Aldi Süd und der Champagner-Verband streiten seit Jahren um die Namensrechte einer Eissorte, sogar bis zum Europäischen Gerichtshof. Nun gibt es ein abschließendes Urteil.
Aldi äußerte sich nicht zum Prozess, der Champagner-Verband machte den Rechtsstreit öffentlich

Aldi äußerte sich nicht zum Prozess, der Champagner-Verband machte den Rechtsstreit öffentlich

Foto:

Daniel Schäfer / imago images

Nach jahrelangem Rechtsstreit haben sich Frankreichs Champagner-Hersteller vor dem Oberlandesgericht München gegen Aldi Süd durchgesetzt: Laut dem Urteil darf die früher von der Supermarktkette verkaufte Eissorte »Champagner Sorbet« nicht so heißen, wenn sie nicht nach Champagner schmeckt.

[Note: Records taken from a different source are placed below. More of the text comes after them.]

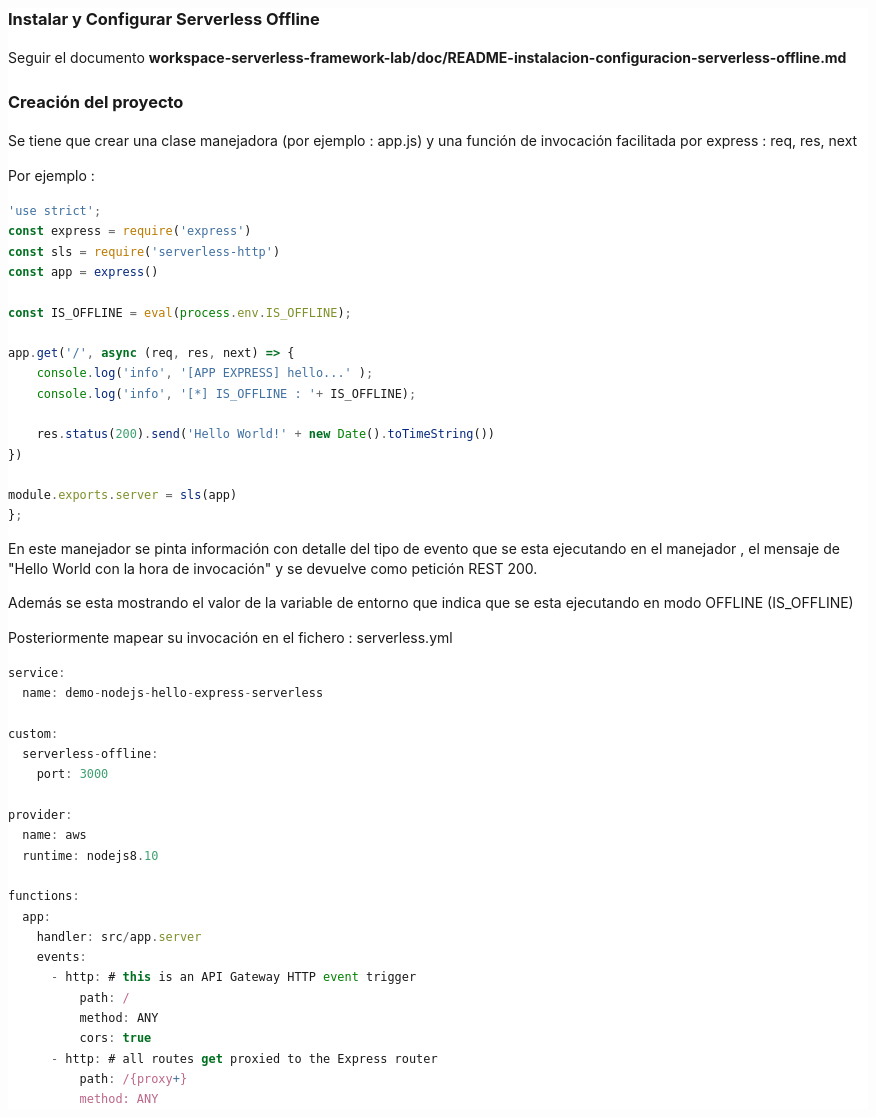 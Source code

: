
 ```js
```

### Instalar y Configurar Serverless Offline

Seguir el documento **workspace-serverless-framework-lab/doc/README-instalacion-configuracion-serverless-offline.md**


### Creación del proyecto

Se tiene que crear una clase manejadora (por ejemplo : app.js) y una función de invocación facilitada por express : req, res, next

Por ejemplo : 
``` js
'use strict';
const express = require('express')
const sls = require('serverless-http')
const app = express()

const IS_OFFLINE = eval(process.env.IS_OFFLINE);

app.get('/', async (req, res, next) => {
    console.log('info', '[APP EXPRESS] hello...' );
    console.log('info', '[*] IS_OFFLINE : '+ IS_OFFLINE);

    res.status(200).send('Hello World!' + new Date().toTimeString())
})

module.exports.server = sls(app)
};

```

En este manejador se pinta información con detalle del tipo de evento que se esta ejecutando en el manejador , el mensaje de "Hello World con la hora de invocación" y se devuelve como petición REST 200.

Además se esta mostrando el valor de la variable de entorno que indica que se esta ejecutando en modo OFFLINE (IS_OFFLINE)


Posteriormente mapear su invocación en el fichero : serverless.yml

```js
service: 
  name: demo-nodejs-hello-express-serverless

custom:
  serverless-offline:
    port: 3000

provider:
  name: aws
  runtime: nodejs8.10

functions:
  app:
    handler: src/app.server
    events:
      - http: # this is an API Gateway HTTP event trigger
          path: /
          method: ANY
          cors: true
      - http: # all routes get proxied to the Express router
          path: /{proxy+}
          method: ANY
```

Demnach nutzte der Namen des Tiefkühleises das Ansehen der geschützten Ursprungsbezeichnung »Champagner« unberechtigt aus. Die Richter sehen das als Irreführung, wie es in der veröffentlichten Entscheidung heißt. Das Aldi-Produkt habe »keinen hauptsächlich durch die Zutat Champagner hervorgerufenen Geschmack« aufgewiesen.

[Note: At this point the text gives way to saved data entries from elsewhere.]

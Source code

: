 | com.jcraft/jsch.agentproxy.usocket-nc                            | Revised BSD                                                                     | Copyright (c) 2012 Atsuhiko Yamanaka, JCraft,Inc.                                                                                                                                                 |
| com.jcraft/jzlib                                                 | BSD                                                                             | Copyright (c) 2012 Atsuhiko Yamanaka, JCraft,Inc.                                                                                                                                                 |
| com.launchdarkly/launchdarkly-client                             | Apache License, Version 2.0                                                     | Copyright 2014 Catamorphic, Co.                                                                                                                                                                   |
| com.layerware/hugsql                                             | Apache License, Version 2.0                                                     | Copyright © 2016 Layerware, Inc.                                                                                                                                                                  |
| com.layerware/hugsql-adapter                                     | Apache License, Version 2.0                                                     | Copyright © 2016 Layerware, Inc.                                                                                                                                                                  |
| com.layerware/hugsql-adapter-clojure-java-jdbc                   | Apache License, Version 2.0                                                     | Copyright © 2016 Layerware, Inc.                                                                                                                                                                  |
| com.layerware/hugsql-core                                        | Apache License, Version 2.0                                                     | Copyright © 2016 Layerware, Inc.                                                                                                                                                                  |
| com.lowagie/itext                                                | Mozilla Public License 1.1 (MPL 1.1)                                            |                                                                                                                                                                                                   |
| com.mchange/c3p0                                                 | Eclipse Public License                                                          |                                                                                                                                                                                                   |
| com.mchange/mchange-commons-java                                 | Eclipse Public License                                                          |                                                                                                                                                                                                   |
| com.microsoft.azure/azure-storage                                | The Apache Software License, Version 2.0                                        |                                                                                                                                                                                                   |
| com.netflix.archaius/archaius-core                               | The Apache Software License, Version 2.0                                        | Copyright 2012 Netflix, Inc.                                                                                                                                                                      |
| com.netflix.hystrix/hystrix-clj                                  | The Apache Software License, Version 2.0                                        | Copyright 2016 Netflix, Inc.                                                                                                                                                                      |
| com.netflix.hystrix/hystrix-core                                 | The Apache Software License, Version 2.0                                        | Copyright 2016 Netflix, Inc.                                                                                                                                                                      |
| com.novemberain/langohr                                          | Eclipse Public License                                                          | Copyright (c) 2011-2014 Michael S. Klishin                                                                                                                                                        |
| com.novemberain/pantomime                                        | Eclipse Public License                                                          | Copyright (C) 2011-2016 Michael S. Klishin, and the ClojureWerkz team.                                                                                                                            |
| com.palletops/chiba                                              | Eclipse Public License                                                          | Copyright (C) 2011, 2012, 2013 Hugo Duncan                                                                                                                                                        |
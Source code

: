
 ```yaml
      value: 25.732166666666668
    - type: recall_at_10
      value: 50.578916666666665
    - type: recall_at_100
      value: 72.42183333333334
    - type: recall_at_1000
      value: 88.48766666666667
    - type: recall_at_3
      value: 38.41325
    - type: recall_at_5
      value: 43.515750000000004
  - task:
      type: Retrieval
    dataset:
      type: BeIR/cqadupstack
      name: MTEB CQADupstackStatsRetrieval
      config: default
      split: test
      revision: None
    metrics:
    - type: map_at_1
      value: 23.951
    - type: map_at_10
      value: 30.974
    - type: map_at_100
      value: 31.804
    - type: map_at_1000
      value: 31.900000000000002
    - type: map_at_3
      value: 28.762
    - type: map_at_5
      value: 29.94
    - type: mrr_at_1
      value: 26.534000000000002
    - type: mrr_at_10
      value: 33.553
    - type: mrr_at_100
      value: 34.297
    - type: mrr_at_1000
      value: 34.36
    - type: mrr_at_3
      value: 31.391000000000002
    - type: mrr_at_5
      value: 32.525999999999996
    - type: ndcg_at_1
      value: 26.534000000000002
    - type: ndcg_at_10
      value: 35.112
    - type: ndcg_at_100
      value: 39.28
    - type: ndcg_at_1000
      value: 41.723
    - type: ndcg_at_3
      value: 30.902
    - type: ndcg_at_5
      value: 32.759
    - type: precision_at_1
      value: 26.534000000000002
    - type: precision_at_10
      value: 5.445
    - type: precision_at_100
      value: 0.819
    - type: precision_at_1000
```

Verkostung war nicht mehr möglich

Die Geschmacksfrage wurde im Laufe des Prozesses umfangreich diskutiert – denn eine Verkostung war wegen des 2014 abgelaufenen Haltbarkeitsdatums nicht mehr möglich. Die französischen Kläger hatten argumentiert, dass das dominante Aroma des Eises Birne sei, »gefolgt von Zucker, Zitronensäure und einem Hauch Alkohol«.

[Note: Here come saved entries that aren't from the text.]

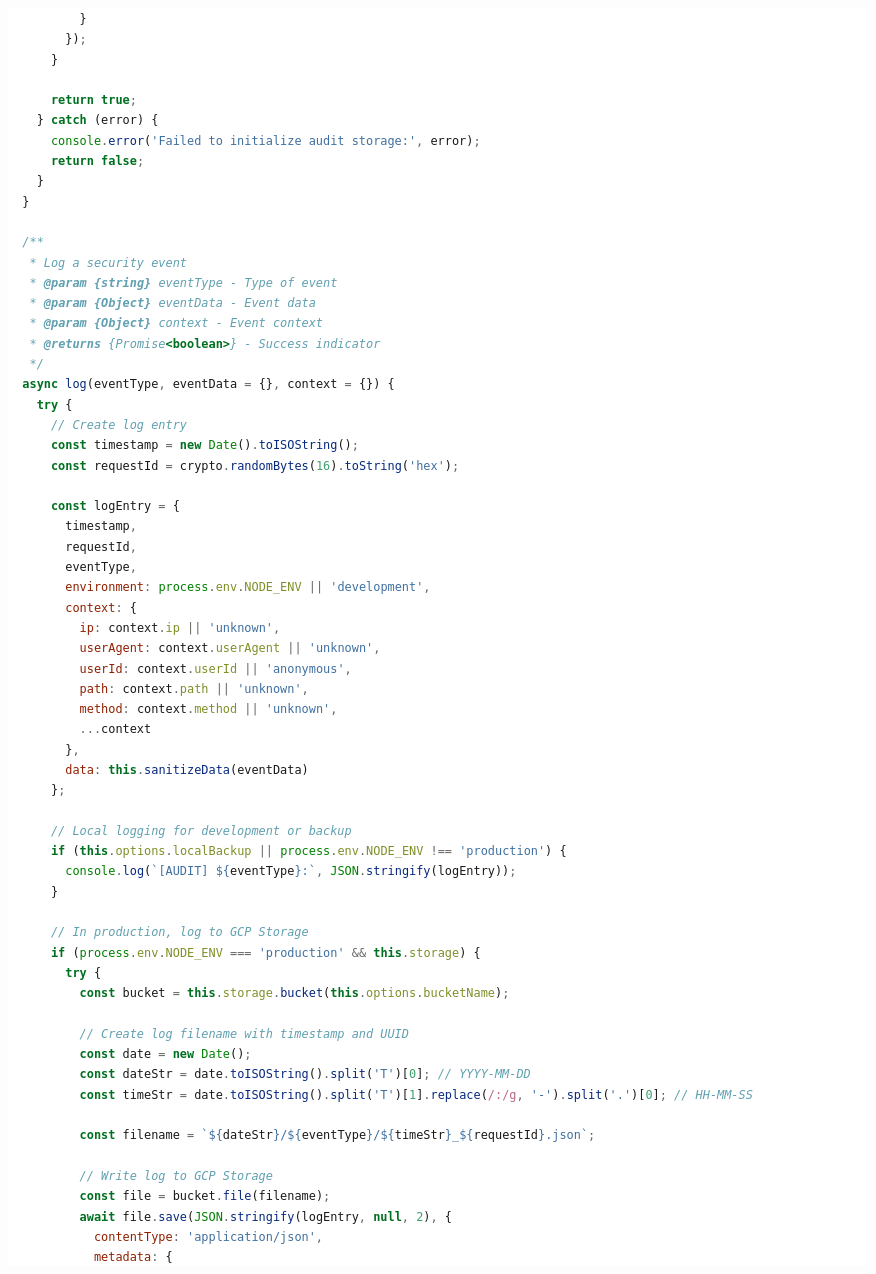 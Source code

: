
 ```javascript
          }
        });
      }
      
      return true;
    } catch (error) {
      console.error('Failed to initialize audit storage:', error);
      return false;
    }
  }
  
  /**
   * Log a security event
   * @param {string} eventType - Type of event
   * @param {Object} eventData - Event data
   * @param {Object} context - Event context
   * @returns {Promise<boolean>} - Success indicator
   */
  async log(eventType, eventData = {}, context = {}) {
    try {
      // Create log entry
      const timestamp = new Date().toISOString();
      const requestId = crypto.randomBytes(16).toString('hex');
      
      const logEntry = {
        timestamp,
        requestId,
        eventType,
        environment: process.env.NODE_ENV || 'development',
        context: {
          ip: context.ip || 'unknown',
          userAgent: context.userAgent || 'unknown',
          userId: context.userId || 'anonymous',
          path: context.path || 'unknown',
          method: context.method || 'unknown',
          ...context
        },
        data: this.sanitizeData(eventData)
      };
      
      // Local logging for development or backup
      if (this.options.localBackup || process.env.NODE_ENV !== 'production') {
        console.log(`[AUDIT] ${eventType}:`, JSON.stringify(logEntry));
      }
      
      // In production, log to GCP Storage
      if (process.env.NODE_ENV === 'production' && this.storage) {
        try {
          const bucket = this.storage.bucket(this.options.bucketName);
          
          // Create log filename with timestamp and UUID
          const date = new Date();
          const dateStr = date.toISOString().split('T')[0]; // YYYY-MM-DD
          const timeStr = date.toISOString().split('T')[1].replace(/:/g, '-').split('.')[0]; // HH-MM-SS
          
          const filename = `${dateStr}/${eventType}/${timeStr}_${requestId}.json`;
          
          // Write log to GCP Storage
          const file = bucket.file(filename);
          await file.save(JSON.stringify(logEntry, null, 2), {
            contentType: 'application/json',
            metadata: {
```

Der EuGH hatte 2017 das entscheidende Kriterium festgelegt: Demnach verletzt der Name eines Lebensmittels eine geschützte Ursprungsbezeichnung, »wenn das Lebensmittel nicht als wesentliche Eigenschaft einen Geschmack aufweist, der hauptsächlich durch das Vorhandensein dieser Zutat in seiner Zusammensetzung hervorgerufen wird«. Das Aldi-Sorbet enthielt zwar Champagner, doch das genügte offensichtlich nicht, um das geforderte Aroma zu gewährleisten.

Eine Revision ließ das OLG nicht zu, da zuvor schon BGH und EuGH mit dem Fall und der Geschmacksfrage befasst waren.

Das OLG nannte die Namen von Klägern und Beklagten nicht, doch hatte der Champagner-Verband Civic den Prozess publik gemacht. Die Anwälte des Verbandes sehen eine Signalwirkung für ähnliche Fälle: »Das gilt auch für andere beliebte Begriffe, die als geografische Angabe oder Ursprungsbezeichnung geschützt sind«, sagte die Juristin Carola Onken von der Münchner Kanzlei Klaka. Aldi Süd äußerte sich zunächst nicht.